While, in on hand, selfies apparently have the power to cure (or at least attempt to) cancer, they have other sorts of collateral damages. Not just ‘selfies’ itself, but the whole range of pictures and posts shared online to contribute to an overall effect of low self-esteem and envy. When typing “facebook causes” on a Google search, the first results:

[facebook causes depression / anxiety / relationship problems]

Exploring the ‘depression’ related articles, we find dozens of studies from all-over-the-world universities and, in the great majority, the results are more or less the same:

“On the surface, Facebook provides an invaluable resource for fulfilling the basic human need for social connection,” said U-M social psychologist Ethan Kross, lead author of the article and a faculty associate at the U-M Institute for Social Research. “But rather than enhance well-being, we found that Facebook use predicts the opposite result — it undermines it.”

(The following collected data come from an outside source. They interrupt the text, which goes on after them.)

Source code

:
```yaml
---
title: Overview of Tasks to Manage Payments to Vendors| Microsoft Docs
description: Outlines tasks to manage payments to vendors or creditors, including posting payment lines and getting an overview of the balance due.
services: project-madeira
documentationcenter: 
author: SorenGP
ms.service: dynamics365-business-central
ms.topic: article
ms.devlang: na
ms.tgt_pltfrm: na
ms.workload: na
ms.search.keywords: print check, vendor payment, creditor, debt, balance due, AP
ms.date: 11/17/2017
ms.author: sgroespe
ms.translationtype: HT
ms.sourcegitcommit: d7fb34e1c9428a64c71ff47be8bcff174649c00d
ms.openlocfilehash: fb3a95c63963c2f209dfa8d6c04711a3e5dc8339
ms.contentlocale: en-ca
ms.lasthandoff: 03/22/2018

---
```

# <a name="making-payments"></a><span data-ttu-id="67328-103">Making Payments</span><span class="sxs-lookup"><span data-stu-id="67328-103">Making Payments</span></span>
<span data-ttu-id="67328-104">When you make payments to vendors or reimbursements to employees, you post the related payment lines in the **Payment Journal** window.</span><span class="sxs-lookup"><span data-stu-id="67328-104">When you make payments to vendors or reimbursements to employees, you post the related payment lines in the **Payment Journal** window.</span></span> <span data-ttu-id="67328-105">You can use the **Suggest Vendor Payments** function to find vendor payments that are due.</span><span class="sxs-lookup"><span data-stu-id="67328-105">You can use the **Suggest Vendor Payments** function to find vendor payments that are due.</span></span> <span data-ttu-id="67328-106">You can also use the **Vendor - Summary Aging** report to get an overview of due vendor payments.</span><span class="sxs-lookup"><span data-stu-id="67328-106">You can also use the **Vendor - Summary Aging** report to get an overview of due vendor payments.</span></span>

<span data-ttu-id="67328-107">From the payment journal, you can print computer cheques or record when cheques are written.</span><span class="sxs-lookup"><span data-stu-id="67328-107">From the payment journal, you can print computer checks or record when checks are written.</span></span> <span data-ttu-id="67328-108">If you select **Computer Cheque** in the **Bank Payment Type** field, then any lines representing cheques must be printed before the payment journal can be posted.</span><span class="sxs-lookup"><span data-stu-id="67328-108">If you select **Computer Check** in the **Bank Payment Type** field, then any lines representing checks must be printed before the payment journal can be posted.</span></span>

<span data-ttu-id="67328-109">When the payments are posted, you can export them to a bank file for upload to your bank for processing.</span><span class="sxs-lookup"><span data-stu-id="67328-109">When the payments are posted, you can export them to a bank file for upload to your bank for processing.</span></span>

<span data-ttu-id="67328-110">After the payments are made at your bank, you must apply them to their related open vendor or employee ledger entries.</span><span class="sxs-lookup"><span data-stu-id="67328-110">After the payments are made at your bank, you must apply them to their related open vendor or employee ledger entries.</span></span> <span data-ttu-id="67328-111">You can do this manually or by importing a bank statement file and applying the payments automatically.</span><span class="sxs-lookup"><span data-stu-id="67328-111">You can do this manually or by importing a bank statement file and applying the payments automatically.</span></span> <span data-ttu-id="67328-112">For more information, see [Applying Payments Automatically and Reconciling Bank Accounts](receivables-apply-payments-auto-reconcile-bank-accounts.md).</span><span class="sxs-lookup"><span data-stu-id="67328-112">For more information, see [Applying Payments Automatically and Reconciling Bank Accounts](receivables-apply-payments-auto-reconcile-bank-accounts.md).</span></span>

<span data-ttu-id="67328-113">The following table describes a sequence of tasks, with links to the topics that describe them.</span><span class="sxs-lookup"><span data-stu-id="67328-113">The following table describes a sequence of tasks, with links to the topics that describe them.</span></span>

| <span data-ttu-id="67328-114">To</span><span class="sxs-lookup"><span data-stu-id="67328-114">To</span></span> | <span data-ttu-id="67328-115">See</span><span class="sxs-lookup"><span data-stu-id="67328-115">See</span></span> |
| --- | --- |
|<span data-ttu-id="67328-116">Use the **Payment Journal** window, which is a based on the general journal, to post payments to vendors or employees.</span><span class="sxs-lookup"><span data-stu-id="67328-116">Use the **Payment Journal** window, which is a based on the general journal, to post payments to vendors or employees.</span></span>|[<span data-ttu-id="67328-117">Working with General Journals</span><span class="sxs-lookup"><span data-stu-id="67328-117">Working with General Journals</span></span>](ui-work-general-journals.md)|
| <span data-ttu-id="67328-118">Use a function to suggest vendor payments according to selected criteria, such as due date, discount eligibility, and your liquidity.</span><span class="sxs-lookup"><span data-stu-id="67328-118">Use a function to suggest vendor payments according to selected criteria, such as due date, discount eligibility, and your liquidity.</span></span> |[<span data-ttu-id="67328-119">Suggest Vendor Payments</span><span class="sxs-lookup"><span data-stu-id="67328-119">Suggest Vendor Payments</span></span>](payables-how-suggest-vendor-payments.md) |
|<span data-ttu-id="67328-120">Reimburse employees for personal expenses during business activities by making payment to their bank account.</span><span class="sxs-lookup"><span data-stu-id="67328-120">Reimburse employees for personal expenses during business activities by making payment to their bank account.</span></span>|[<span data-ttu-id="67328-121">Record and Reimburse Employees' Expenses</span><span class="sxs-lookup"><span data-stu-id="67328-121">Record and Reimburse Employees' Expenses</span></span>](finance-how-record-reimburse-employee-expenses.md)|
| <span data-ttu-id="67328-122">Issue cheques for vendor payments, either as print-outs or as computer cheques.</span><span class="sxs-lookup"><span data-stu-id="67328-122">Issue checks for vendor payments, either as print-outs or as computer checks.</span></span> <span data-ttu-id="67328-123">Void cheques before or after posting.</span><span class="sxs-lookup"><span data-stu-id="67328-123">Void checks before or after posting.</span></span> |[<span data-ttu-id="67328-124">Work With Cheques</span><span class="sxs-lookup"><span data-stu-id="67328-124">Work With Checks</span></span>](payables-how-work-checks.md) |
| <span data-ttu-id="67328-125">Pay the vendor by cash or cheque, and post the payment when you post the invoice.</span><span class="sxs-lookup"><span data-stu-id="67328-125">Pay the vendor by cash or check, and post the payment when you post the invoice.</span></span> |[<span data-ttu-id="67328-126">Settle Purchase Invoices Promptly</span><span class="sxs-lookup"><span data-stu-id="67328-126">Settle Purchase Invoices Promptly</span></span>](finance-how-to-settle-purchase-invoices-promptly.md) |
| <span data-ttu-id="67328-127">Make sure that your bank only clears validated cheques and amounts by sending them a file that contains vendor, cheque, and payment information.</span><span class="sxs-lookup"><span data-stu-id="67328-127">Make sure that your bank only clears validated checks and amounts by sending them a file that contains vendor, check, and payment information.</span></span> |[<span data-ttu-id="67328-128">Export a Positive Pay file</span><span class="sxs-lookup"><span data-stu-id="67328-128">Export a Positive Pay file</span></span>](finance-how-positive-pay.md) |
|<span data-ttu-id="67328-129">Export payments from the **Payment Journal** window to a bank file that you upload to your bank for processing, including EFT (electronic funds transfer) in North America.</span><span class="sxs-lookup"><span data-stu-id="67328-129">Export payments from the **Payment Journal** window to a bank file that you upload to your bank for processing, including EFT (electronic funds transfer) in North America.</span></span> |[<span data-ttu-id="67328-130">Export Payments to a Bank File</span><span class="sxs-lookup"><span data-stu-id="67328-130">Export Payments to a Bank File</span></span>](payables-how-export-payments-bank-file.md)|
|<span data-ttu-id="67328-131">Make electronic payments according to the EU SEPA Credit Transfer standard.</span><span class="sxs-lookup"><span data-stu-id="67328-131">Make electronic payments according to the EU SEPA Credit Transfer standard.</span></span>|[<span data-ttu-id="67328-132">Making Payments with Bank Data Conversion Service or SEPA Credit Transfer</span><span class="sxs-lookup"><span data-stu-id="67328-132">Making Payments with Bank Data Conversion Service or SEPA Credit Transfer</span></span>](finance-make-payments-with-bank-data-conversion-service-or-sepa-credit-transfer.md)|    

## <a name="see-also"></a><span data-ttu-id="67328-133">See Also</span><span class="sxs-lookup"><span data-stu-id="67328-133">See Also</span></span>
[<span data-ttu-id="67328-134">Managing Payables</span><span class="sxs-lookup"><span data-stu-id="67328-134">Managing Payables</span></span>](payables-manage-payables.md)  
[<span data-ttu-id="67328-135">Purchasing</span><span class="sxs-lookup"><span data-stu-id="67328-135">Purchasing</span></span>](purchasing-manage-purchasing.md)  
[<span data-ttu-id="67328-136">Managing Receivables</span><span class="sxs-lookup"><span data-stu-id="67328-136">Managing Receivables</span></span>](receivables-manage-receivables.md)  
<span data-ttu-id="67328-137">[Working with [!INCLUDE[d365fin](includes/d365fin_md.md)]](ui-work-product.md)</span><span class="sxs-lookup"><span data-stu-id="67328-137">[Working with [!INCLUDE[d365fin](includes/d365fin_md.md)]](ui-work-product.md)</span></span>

The same people that are promoting the fake-social-persona culture are left feeling miserable when looking at other people profiles. In Freudian psychiatry and psychoanalysis, the term narcissism denotes ‘an excessive degree of self-esteem or self-involvement, a condition that is usually a form of emotional immaturity.

Today, the apparently narcissistic-over-sharers on social medias are getting backfired. As they pretend to have ‘an excessive degree of self-esteem,’ their emotional immaturity makes them all the more vulnerable to the ‘side effects’ of social media. In our modern mythology, narcissuses are daily drowning in virtual mirrors that reflect nothing but their false selves.

References

Encyclopedia Britannica — http://www.britannica.com/, consulted on 4/6/14. Web.

Jenkins, Henry. Convergence Culture: Where Old and New Media Collide. New York: New York UP, 2006. Print.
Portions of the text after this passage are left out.